◆ ASSIGNMENT:
Look through the data below. Show each line where the string "Rows" occurs.
----- EXERCISE MATERIALS
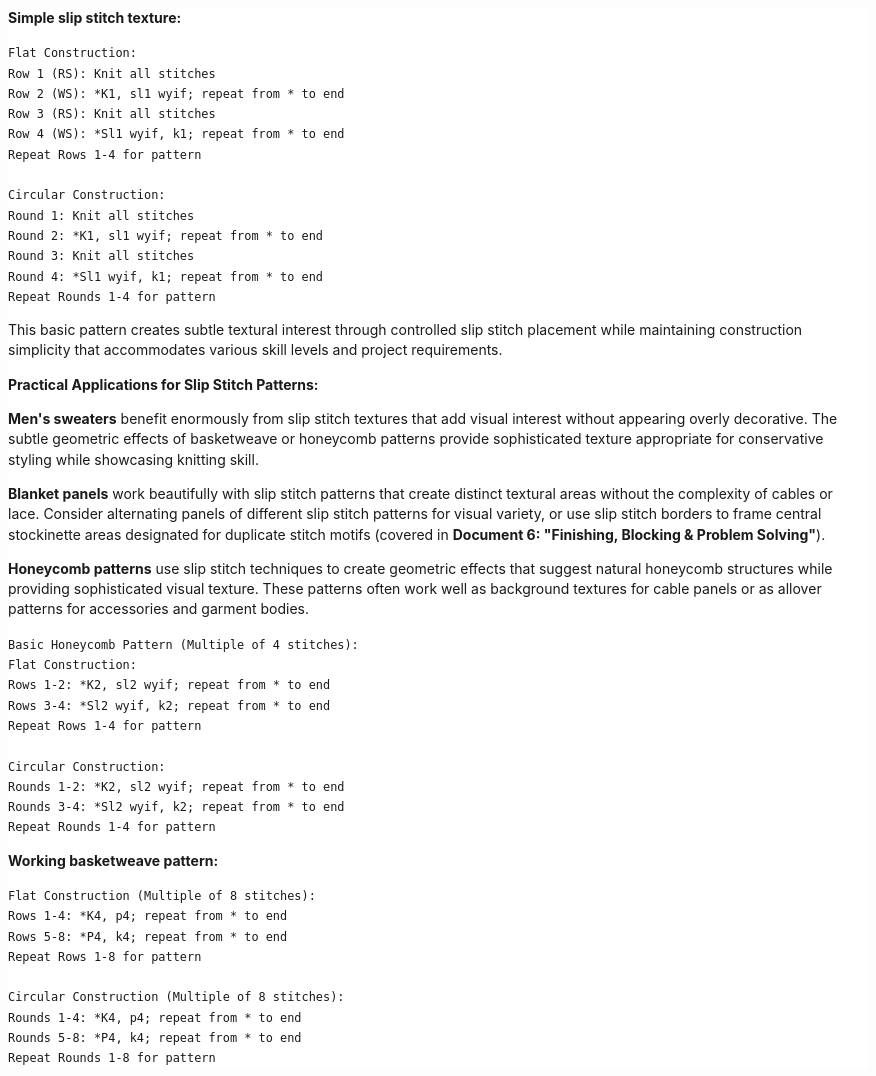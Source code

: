 **Simple slip stitch texture:**

```knit
Flat Construction:
Row 1 (RS): Knit all stitches
Row 2 (WS): *K1, sl1 wyif; repeat from * to end  
Row 3 (RS): Knit all stitches
Row 4 (WS): *Sl1 wyif, k1; repeat from * to end
Repeat Rows 1-4 for pattern

Circular Construction:
Round 1: Knit all stitches
Round 2: *K1, sl1 wyif; repeat from * to end
Round 3: Knit all stitches  
Round 4: *Sl1 wyif, k1; repeat from * to end
Repeat Rounds 1-4 for pattern
```

This basic pattern creates subtle textural interest through controlled slip stitch placement while maintaining construction simplicity that accommodates various skill levels and project requirements.

**Practical Applications for Slip Stitch Patterns:**

**Men's sweaters** benefit enormously from slip stitch textures that add visual interest without appearing overly decorative. The subtle geometric effects of basketweave or honeycomb patterns provide sophisticated texture appropriate for conservative styling while showcasing knitting skill.

**Blanket panels** work beautifully with slip stitch patterns that create distinct textural areas without the complexity of cables or lace. Consider alternating panels of different slip stitch patterns for visual variety, or use slip stitch borders to frame central stockinette areas designated for duplicate stitch motifs (covered in **Document 6: "Finishing, Blocking & Problem Solving"**).

**Honeycomb patterns** use slip stitch techniques to create geometric effects that suggest natural honeycomb structures while providing sophisticated visual texture. These patterns often work well as background textures for cable panels or as allover patterns for accessories and garment bodies.

```knit
Basic Honeycomb Pattern (Multiple of 4 stitches):
Flat Construction:
Rows 1-2: *K2, sl2 wyif; repeat from * to end
Rows 3-4: *Sl2 wyif, k2; repeat from * to end
Repeat Rows 1-4 for pattern

Circular Construction:
Rounds 1-2: *K2, sl2 wyif; repeat from * to end
Rounds 3-4: *Sl2 wyif, k2; repeat from * to end
Repeat Rounds 1-4 for pattern
```

**Working basketweave pattern:**

```knit
Flat Construction (Multiple of 8 stitches):
Rows 1-4: *K4, p4; repeat from * to end
Rows 5-8: *P4, k4; repeat from * to end
Repeat Rows 1-8 for pattern

Circular Construction (Multiple of 8 stitches):
Rounds 1-4: *K4, p4; repeat from * to end
Rounds 5-8: *P4, k4; repeat from * to end
Repeat Rounds 1-8 for pattern
```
----------
◆ EXERCISE RESPONSE:
Repeat Rows 1-4 for pattern
Rows 1-2: *K2, sl2 wyif; repeat from * to end
Rows 3-4: *Sl2 wyif, k2; repeat from * to end
Repeat Rows 1-4 for pattern
Rows 1-4: *K4, p4; repeat from * to end
Rows 5-8: *P4, k4; repeat from * to end
Repeat Rows 1-8 for pattern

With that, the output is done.